Requirement
List, from the lines below, each one with "view" in it.

Records shown
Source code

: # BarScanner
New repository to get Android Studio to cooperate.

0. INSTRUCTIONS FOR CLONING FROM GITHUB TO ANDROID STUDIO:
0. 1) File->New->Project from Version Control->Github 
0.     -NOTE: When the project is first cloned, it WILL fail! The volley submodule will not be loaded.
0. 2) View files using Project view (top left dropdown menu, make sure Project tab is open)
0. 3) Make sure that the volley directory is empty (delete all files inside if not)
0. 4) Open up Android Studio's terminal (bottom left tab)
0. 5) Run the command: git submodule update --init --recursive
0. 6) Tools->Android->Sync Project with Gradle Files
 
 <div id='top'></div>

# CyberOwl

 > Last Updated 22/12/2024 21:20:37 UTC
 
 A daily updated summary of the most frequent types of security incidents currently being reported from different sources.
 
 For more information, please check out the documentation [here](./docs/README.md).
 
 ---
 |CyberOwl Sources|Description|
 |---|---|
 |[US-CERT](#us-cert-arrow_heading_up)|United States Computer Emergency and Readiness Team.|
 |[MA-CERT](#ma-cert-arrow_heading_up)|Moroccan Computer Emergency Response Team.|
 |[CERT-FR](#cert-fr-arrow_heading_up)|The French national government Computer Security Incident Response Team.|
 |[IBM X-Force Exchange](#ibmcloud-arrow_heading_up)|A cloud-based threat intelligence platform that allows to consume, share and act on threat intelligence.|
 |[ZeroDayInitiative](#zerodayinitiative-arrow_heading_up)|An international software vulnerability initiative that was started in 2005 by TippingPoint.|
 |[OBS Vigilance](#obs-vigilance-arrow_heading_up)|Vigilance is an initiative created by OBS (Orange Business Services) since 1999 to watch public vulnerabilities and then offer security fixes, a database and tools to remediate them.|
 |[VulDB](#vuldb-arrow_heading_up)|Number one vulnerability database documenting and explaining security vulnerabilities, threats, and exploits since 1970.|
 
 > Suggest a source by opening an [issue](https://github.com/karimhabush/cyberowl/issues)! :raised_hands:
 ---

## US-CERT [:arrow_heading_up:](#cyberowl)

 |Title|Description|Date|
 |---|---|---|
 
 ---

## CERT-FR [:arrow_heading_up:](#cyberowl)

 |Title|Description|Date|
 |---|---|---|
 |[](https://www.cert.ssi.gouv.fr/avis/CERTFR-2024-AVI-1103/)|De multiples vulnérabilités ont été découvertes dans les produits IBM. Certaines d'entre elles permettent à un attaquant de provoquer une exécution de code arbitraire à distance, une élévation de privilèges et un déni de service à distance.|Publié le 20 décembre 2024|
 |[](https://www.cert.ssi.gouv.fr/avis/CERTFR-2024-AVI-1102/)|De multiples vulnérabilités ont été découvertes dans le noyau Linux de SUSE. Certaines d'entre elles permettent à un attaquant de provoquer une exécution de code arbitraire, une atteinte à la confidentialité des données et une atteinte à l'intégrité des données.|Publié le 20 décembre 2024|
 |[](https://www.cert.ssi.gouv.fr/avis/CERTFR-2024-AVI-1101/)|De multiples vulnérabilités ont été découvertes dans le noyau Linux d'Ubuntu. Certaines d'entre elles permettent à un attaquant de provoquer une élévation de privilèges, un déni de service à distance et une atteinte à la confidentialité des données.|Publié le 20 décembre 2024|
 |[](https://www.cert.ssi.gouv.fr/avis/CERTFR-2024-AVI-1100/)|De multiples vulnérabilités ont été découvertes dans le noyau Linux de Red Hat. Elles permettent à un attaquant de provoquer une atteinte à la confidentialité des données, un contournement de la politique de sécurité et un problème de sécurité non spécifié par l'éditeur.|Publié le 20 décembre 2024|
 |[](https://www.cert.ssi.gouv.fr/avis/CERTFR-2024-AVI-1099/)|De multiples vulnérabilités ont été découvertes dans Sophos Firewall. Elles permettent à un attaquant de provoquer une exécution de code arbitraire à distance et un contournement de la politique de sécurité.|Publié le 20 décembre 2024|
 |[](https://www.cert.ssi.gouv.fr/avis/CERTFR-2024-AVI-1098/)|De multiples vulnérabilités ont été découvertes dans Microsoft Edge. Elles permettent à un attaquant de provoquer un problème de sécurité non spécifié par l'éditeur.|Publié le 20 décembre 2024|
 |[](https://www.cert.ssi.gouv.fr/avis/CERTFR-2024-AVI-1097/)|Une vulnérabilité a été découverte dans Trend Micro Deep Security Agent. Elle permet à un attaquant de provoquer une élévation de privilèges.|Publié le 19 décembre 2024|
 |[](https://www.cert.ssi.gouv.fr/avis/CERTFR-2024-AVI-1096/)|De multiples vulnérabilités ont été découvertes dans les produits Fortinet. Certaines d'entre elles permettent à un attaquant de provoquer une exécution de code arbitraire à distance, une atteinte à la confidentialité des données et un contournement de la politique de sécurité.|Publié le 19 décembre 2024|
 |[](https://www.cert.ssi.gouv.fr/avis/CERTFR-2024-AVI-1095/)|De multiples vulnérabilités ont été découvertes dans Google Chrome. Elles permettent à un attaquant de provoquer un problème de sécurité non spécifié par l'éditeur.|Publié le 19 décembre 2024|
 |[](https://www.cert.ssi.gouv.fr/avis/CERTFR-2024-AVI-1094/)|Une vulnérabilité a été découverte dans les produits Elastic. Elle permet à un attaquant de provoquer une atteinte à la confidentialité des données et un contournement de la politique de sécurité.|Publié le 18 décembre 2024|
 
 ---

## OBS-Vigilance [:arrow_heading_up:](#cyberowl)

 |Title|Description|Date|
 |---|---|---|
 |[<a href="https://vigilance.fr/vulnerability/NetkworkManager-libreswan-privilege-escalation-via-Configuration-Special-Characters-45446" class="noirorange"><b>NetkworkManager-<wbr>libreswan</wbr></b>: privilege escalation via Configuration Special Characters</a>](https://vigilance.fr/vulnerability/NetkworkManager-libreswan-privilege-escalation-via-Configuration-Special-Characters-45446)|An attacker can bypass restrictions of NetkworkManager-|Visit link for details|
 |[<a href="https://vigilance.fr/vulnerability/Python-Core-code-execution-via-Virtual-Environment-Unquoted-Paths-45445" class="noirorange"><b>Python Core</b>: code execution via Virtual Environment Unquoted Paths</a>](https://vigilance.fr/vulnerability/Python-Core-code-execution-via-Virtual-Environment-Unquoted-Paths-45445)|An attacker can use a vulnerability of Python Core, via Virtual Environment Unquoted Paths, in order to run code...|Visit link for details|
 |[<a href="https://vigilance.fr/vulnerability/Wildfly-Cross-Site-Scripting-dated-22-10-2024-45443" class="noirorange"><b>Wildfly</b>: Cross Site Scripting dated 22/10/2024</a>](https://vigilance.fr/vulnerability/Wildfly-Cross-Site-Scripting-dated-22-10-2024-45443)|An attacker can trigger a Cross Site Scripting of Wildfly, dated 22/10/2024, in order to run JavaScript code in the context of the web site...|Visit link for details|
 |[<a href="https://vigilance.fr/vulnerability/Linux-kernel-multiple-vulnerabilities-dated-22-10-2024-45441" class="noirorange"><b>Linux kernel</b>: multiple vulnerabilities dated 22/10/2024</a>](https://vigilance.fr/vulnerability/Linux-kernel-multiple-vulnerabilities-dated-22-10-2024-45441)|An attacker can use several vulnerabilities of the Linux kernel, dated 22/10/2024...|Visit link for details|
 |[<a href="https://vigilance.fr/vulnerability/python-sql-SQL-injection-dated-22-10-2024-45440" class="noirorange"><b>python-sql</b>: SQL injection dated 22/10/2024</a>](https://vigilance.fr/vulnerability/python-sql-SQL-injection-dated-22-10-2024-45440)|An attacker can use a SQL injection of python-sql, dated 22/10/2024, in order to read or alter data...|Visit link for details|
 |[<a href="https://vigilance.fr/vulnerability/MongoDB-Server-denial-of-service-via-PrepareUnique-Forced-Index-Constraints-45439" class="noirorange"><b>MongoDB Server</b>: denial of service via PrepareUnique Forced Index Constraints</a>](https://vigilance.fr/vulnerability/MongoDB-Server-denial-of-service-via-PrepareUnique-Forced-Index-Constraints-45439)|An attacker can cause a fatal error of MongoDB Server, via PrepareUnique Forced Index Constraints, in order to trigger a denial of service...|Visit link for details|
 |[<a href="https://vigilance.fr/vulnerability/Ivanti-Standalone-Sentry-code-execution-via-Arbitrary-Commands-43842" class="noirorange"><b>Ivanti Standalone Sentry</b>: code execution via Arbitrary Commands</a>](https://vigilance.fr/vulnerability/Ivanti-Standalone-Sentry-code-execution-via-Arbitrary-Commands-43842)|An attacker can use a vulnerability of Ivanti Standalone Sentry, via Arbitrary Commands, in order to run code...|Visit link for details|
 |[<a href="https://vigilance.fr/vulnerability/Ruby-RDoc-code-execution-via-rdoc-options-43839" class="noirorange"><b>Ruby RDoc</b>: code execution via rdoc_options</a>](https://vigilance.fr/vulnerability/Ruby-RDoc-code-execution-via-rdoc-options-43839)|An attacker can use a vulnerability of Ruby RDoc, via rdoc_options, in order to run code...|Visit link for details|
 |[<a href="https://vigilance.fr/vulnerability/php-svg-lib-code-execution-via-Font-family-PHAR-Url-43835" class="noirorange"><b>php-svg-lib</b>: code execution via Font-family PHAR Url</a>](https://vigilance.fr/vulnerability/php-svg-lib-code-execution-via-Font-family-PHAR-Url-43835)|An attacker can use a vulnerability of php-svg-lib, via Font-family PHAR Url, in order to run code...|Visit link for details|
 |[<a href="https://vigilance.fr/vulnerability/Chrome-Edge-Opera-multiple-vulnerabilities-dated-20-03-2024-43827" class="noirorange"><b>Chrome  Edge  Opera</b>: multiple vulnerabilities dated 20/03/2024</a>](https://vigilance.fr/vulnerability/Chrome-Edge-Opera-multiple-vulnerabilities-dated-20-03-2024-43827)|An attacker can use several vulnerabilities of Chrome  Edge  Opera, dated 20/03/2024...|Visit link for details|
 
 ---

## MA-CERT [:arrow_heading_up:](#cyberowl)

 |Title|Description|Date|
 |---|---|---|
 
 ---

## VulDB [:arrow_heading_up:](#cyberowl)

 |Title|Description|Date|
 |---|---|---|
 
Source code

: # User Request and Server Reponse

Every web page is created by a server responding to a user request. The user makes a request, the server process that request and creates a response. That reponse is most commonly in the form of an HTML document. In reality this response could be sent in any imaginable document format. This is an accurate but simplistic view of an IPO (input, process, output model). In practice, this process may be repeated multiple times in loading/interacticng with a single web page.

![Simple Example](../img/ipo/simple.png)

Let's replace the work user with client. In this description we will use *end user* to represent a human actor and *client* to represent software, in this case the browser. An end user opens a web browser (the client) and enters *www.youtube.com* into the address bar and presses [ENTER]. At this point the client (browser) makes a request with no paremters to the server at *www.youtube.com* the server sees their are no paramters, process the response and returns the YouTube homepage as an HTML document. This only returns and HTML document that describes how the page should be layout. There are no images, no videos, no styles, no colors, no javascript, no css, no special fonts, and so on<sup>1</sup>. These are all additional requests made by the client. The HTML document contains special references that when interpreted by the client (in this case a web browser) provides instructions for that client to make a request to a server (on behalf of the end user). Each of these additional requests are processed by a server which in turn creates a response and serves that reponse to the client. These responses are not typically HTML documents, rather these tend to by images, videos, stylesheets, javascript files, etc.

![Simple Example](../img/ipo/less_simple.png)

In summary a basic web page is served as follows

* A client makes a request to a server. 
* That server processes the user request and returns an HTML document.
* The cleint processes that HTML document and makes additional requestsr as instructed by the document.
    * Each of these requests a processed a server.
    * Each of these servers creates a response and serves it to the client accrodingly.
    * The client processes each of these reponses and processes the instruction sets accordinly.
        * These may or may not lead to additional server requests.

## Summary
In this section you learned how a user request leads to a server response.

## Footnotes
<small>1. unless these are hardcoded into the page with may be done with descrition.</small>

Reply to the exercise
0. 2) View files using Project view (top left dropdown menu, make sure Project tab is open)
Every web page is created by a server responding to a user request. The user makes a request, the server process that request and creates a response. That reponse is most commonly in the form of an HTML document. In reality this response could be sent in any imaginable document format. This is an accurate but simplistic view of an IPO (input, process, output model). In practice, this process may be repeated multiple times in loading/interacticng with a single web page.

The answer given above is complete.